** Goal of the exercise **
Beginning with the line containing "vedang-r/vedang-r is a" and going on through the line containing "student grievanve-redressal-cell website", the lines below are to be returned exactly, pictures excluded and nothing added.
BEGIN Exercise materials
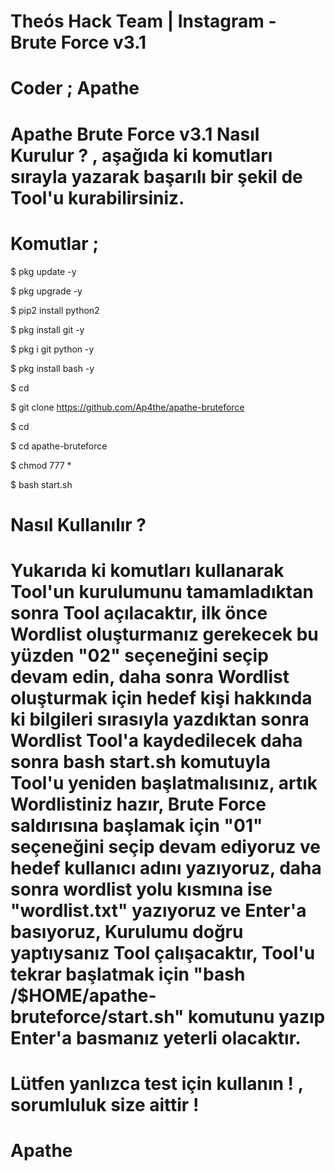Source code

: # Theós Hack Team | Instagram - Brute Force v3.1
# Coder ; Apathe
# Apathe Brute Force v3.1 Nasıl Kurulur ? , aşağıda ki komutları sırayla yazarak başarılı bir şekil de Tool'u kurabilirsiniz.
# Komutlar ;

$ pkg update -y

$ pkg upgrade -y

$ pip2 install python2

$ pkg install git -y

$ pkg i git python -y

$ pkg install bash -y

$ cd

$ git clone https://github.com/Ap4the/apathe-bruteforce

$ cd

$ cd apathe-bruteforce

$ chmod 777 *

$ bash start.sh

# Nasıl Kullanılır ?

# Yukarıda ki komutları kullanarak Tool'un kurulumunu tamamladıktan sonra Tool açılacaktır, ilk önce Wordlist oluşturmanız gerekecek bu yüzden "02" seçeneğini seçip devam edin, daha sonra Wordlist oluşturmak için hedef kişi hakkında ki bilgileri sırasıyla yazdıktan sonra Wordlist Tool'a kaydedilecek daha sonra bash start.sh komutuyla Tool'u yeniden başlatmalısınız, artık Wordlistiniz hazır, Brute Force saldırısına başlamak için "01" seçeneğini seçip devam ediyoruz ve hedef kullanıcı adını yazıyoruz, daha sonra wordlist yolu kısmına ise "wordlist.txt" yazıyoruz ve Enter'a basıyoruz, Kurulumu doğru yaptıysanız Tool çalışacaktır, Tool'u tekrar başlatmak için "bash /$HOME/apathe-bruteforce/start.sh" komutunu yazıp Enter'a basmanız yeterli olacaktır.

# Lütfen yanlızca test için kullanın ! , sorumluluk size aittir !

# Apathe
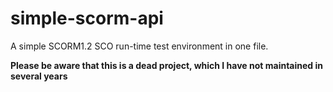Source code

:# simple-scorm-api

A simple SCORM1.2 SCO run-time test environment in one file.

**Please be aware that this is a dead project, which I have not maintained in several years**

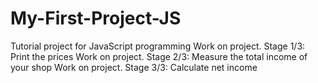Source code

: # My-First-Project-JS
Tutorial project for JavaScript programming
Work on project. Stage 1/3: Print the prices
Work on project. Stage 2/3: Measure the total income of your shop
Work on project. Stage 3/3: Calculate net income
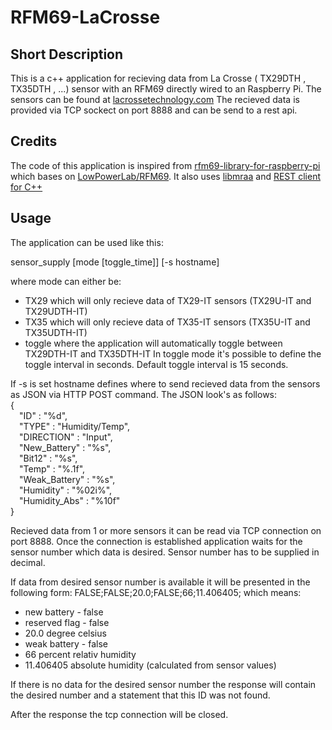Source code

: # RFM69-LaCrosse
## Short Description
This is a c++ application for recieving data from La Crosse ( TX29DTH , TX35DTH , ...) sensor with an RFM69 directly wired to an Raspberry Pi.
The sensors can be found at [lacrossetechnology.com](http://www.lacrossetechnology.com/)
The recieved data is provided via TCP sockect on port 8888 and can be send to a rest api.

## Credits
The code of this application is inspired from [rfm69-library-for-raspberry-pi](http://rdepablos.merlitec.com/mixed/rfm69-library-for-raspberry-pi) which bases on [LowPowerLab/RFM69](https://github.com/LowPowerLab/RFM69).
It also uses [libmraa](https://github.com/intel-iot-devkit/mraa) and [REST client for C++](https://github.com/mrtazz/restclient-cpp)

## Usage
The application can be used like this:

sensor_supply [mode [toggle_time]] [-s hostname]

where mode can either be:
* TX29 which will only recieve data of TX29-IT sensors (TX29U-IT and TX29UDTH-IT)
* TX35 which will only recieve data of TX35-IT sensors (TX35U-IT and TX35UDTH-IT)
* toggle where the application will automatically toggle between TX29DTH-IT and TX35DTH-IT
In toggle mode it's possible to define the toggle interval in seconds. Default toggle interval is 15 seconds.

If -s is set hostname defines where to send recieved data from the sensors as JSON via HTTP POST command. The JSON look's as follows:
<br>{
<br>&emsp;"ID" : "%d",
<br>&emsp;"TYPE" : "Humidity/Temp",
<br>&emsp;"DIRECTION" : "Input",
<br>&emsp;"New_Battery" : "%s",
<br>&emsp;"Bit12" : "%s",
<br>&emsp;"Temp" : "%.1f",
<br>&emsp;"Weak_Battery" : "%s",
<br>&emsp;"Humidity" : "%02i%",
<br>&emsp;"Humidity_Abs" : "%10f"
<br>}

Recieved data from 1 or more sensors it can be read via TCP connection on port 8888. Once the connection is established application waits for the sensor number which data is desired. Sensor number has to be supplied in decimal.

If data from desired sensor number is available it will be presented in the following form:
FALSE;FALSE;20.0;FALSE;66;11.406405;
which means:
- new battery - false
- reserved flag - false
- 20.0 degree celsius
- weak battery - false
- 66 percent relativ humidity
- 11.406405 absolute humidity (calculated from sensor values)

If there is no data for the desired sensor number the response will contain the desired number and a statement that this ID was not found.

After the response the tcp connection will be closed.
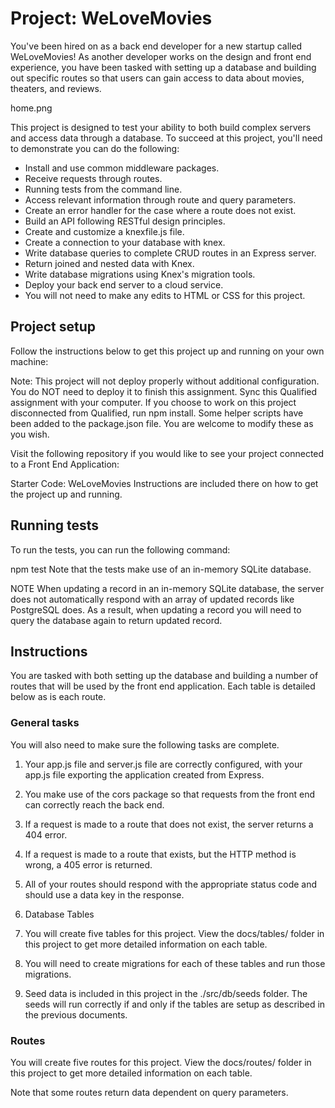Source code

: # Project: WeLoveMovies
You've been hired on as a back end developer for a new startup called WeLoveMovies! As another developer works on the design and front end experience, you have been tasked with setting up a database and building out specific routes so that users can gain access to data about movies, theaters, and reviews.

home.png

This project is designed to test your ability to both build complex servers and access data through a database. To succeed at this project, you'll need to demonstrate you can do the following:

- Install and use common middleware packages.
- Receive requests through routes.
- Running tests from the command line.
- Access relevant information through route and query parameters.
- Create an error handler for the case where a route does not exist.
- Build an API following RESTful design principles.
- Create and customize a knexfile.js file.
- Create a connection to your database with knex.
- Write database queries to complete CRUD routes in an Express server.
- Return joined and nested data with Knex.
- Write database migrations using Knex's migration tools.
- Deploy your back end server to a cloud service.
- You will not need to make any edits to HTML or CSS for this project.

## Project setup
Follow the instructions below to get this project up and running on your own machine:

Note: This project will not deploy properly without additional configuration. You do NOT need to deploy it to finish this assignment.
Sync this Qualified assignment with your computer.
If you choose to work on this project disconnected from Qualified, run npm install.
Some helper scripts have been added to the package.json file. You are welcome to modify these as you wish.

Visit the following repository if you would like to see your project connected to a Front End Application:

Starter Code: WeLoveMovies
Instructions are included there on how to get the project up and running.

## Running tests
To run the tests, you can run the following command:

npm test
Note that the tests make use of an in-memory SQLite database.

NOTE When updating a record in an in-memory SQLite database, the server does not automatically respond with an array of updated records like PostgreSQL does. As a result, when updating a record you will need to query the database again to return updated record.

## Instructions
You are tasked with both setting up the database and building a number of routes that will be used by the front end application. Each table is detailed below as is each route.

### General tasks
You will also need to make sure the following tasks are complete.

1. Your app.js file and server.js file are correctly configured, with your app.js file exporting the application created from Express.
2. You make use of the cors package so that requests from the front end can correctly reach the back end.
3. If a request is made to a route that does not exist, the server returns a 404 error.
4. If a request is made to a route that exists, but the HTTP method is wrong, a 405 error is returned.
5. All of your routes should respond with the appropriate status code and should use a data key in the response.
6. Database Tables
7. You will create five tables for this project. View the docs/tables/ folder in this project to get more detailed information on each table.

8. You will need to create migrations for each of these tables and run those migrations.

9. Seed data is included in this project in the ./src/db/seeds folder. The seeds will run correctly if and only if the tables are setup as described in the previous documents.

### Routes
You will create five routes for this project. View the docs/routes/ folder in this project to get more detailed information on each table.

Note that some routes return data dependent on query parameters.

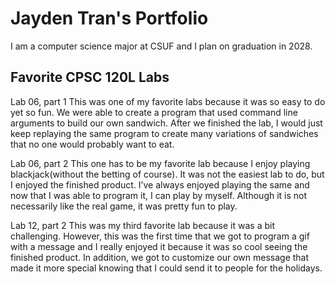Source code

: 
# Jayden Tran's Portfolio

I am a computer science major at CSUF and I plan on graduation in 2028.

## Favorite CPSC 120L Labs

Lab 06, part 1
This was one of my favorite labs because it was so easy to do yet so fun. We were able to create a program that used command line arguments to build our own sandwich. After we finished the lab, I would just keep replaying the same program to create many variations of sandwiches that no one would probably want to eat. 

Lab 06, part 2
This one has to be my favorite lab because I enjoy playing blackjack(without the betting of course). It was not the easiest lab to do, but I enjoyed the finished product. I’ve always enjoyed playing the same and now that I was able to program it, I can play by myself. Although it is not necessarily like the real game, it was pretty fun to play.

Lab 12, part 2
This was my third favorite lab because it was a bit challenging. However, this was the first time that we got to program a gif with a message and I really enjoyed it because it was so cool seeing the finished product. In addition, we got to customize our own message that made it more special knowing that I could send it to people for the holidays. 
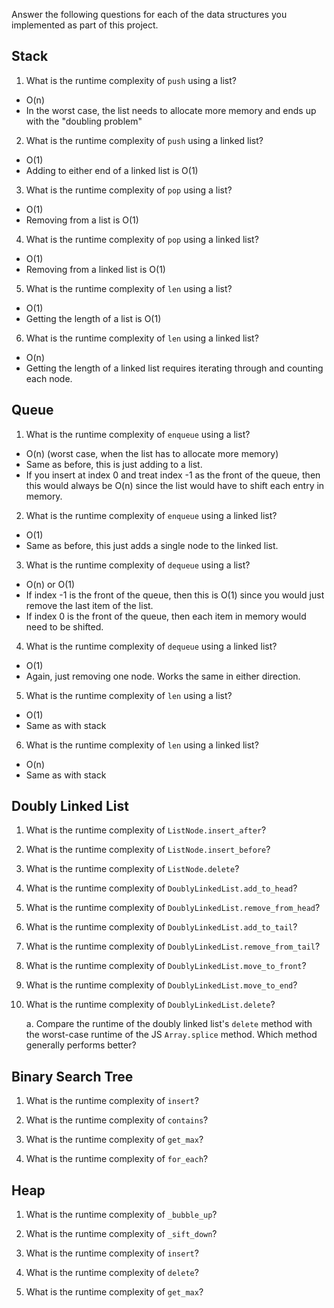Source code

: Answer the following questions for each of the data structures you implemented as part of this project.

## Stack

1. What is the runtime complexity of `push` using a list?

  - O(n)
  - In the worst case, the list needs to allocate more memory and ends up with the "doubling problem"

2. What is the runtime complexity of `push` using a linked list?

  - O(1)
  - Adding to either end of a linked list is O(1)

3. What is the runtime complexity of `pop` using a list?

  - O(1)
  - Removing from a list is O(1)

4. What is the runtime complexity of `pop` using a linked list?

  - O(1)
  - Removing from a linked list is O(1)

5. What is the runtime complexity of `len` using a list?

  - O(1)
  - Getting the length of a list is O(1)

6. What is the runtime complexity of `len` using a linked list?

  - O(n)
  - Getting the length of a linked list requires iterating through and counting each node.

## Queue

1. What is the runtime complexity of `enqueue` using a list?

  - O(n)  (worst case, when the list has to allocate more memory)
  - Same as before, this is just adding to a list.
  - If you insert at index 0 and treat index -1 as the front of the queue, then this would always be O(n) since the list would have to shift each entry in memory.

2. What is the runtime complexity of `enqueue` using a linked list?

  - O(1)
  - Same as before, this just adds a single node to the linked list.

3. What is the runtime complexity of `dequeue` using a list?

  - O(n) or O(1)
  - If index -1 is the front of the queue, then this is O(1) since you would just remove the last item of the list.
  - If index 0 is the front of the queue, then each item in memory would need to be shifted.

4. What is the runtime complexity of `dequeue` using a linked list?

  - O(1)
  - Again, just removing one node.  Works the same in either direction.

5. What is the runtime complexity of `len` using a list?

  - O(1)
  - Same as with stack

6. What is the runtime complexity of `len` using a linked list?

  - O(n)
  - Same as with stack

## Doubly Linked List

1. What is the runtime complexity of `ListNode.insert_after`?

2. What is the runtime complexity of `ListNode.insert_before`?

3. What is the runtime complexity of `ListNode.delete`?

4. What is the runtime complexity of `DoublyLinkedList.add_to_head`?

5. What is the runtime complexity of `DoublyLinkedList.remove_from_head`?

6. What is the runtime complexity of `DoublyLinkedList.add_to_tail`?

7. What is the runtime complexity of `DoublyLinkedList.remove_from_tail`?

8. What is the runtime complexity of `DoublyLinkedList.move_to_front`?

9. What is the runtime complexity of `DoublyLinkedList.move_to_end`?

10. What is the runtime complexity of `DoublyLinkedList.delete`?

    a. Compare the runtime of the doubly linked list's `delete` method with the worst-case runtime of the JS `Array.splice` method. Which method generally performs better?

## Binary Search Tree

1. What is the runtime complexity of `insert`? 

2. What is the runtime complexity of `contains`?

3. What is the runtime complexity of `get_max`? 

4. What is the runtime complexity of `for_each`?
    
## Heap

1. What is the runtime complexity of `_bubble_up`?

2. What is the runtime complexity of `_sift_down`?

3. What is the runtime complexity of `insert`?

4. What is the runtime complexity of `delete`?

5. What is the runtime complexity of `get_max`?
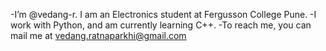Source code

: -I’m @vedang-r. I am an Electronics student at Fergusson College Pune.
-I work with Python, and am currently learning C++.
-To reach me, you can mail me at vedang.ratnaparkhi@gmail.com

<!---
vedang-r/vedang-r is a ✨ special ✨ repository because its `README.md` (this file) appears on your GitHub profile.
You can click the Preview link to take a look at your changes.
--->
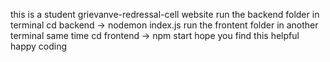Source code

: this is a student grievanve-redressal-cell website
run the backend folder in terminal cd backend -> nodemon index.js
run the frontent folder in another terminal same time cd frontend -> npm start
hope you find this helpful
happy coding
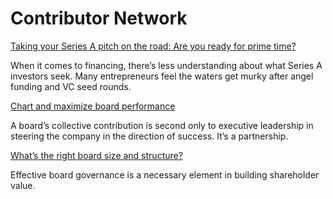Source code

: # Contributor Network

[Taking your Series A pitch on the road: Are you ready for prime time?](https://www.marsdd.com/mars-library/taking-your-series-a-pitch-on-the-road/)

When it comes to financing, there’s less understanding about what Series A investors seek. Many entrepreneurs feel the waters get murky after angel funding and VC seed rounds.

[Chart and maximize board performance](https://www.marsdd.com/mars-library/chart-and-maximize-board-performance/)

A board’s collective contribution is second only to executive leadership in steering the company in the direction of success. It’s a partnership.

[What’s the right board size and structure?](https://www.marsdd.com/mars-library/whats-the-right-board-size-and-structure/)

Effective board governance is a necessary element in building shareholder value.

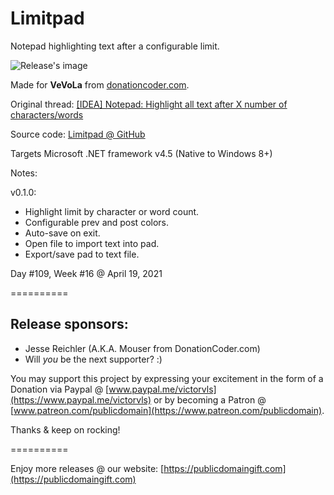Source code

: # Limitpad
Notepad highlighting text after a configurable limit.

![Release's image](https://user-images.githubusercontent.com/54631779/115281185-b7cdc380-a116-11eb-82c4-92db6ba2f29c.png)

Made for **VeVoLa** from [donationcoder.com](https://www.donationcoder.com).

Original thread: [[IDEA] Notepad: Highlight all text after X number of characters/words](https://www.donationcoder.com/forum/index.php?topic=51129.0)

Source code: [Limitpad @ GitHub](https://github.com/publicdomain/limitpad/)

Targets Microsoft .NET framework v4.5 (Native to Windows 8+)

Notes:

v0.1.0:
- Highlight limit by character or word count.
- Configurable prev and post colors.
- Auto-save on exit.
- Open file to import text into pad.
- Export/save pad to text file.

Day #109, Week #16 @ April 19, 2021

==========

## Release sponsors:

* Jesse Reichler (A.K.A. Mouser from DonationCoder.com)
* Will *you* be the next supporter? :)

You may support this project by expressing your excitement in the form of a Donation via Paypal @ [www.paypal.me/victorvls](https://www.paypal.me/victorvls) or by becoming a Patron @ [www.patreon.com/publicdomain](https://www.patreon.com/publicdomain).

Thanks & keep on rocking!

==========

Enjoy more releases @ our website: [https://publicdomaingift.com](https://publicdomaingift.com)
END Exercise materials
** Solved problem **
vedang-r/vedang-r is a ✨ special ✨ repository because its `README.md` (this file) appears on your GitHub profile.
You can click the Preview link to take a look at your changes.
--->
Source code

: this is a student grievanve-redressal-cell website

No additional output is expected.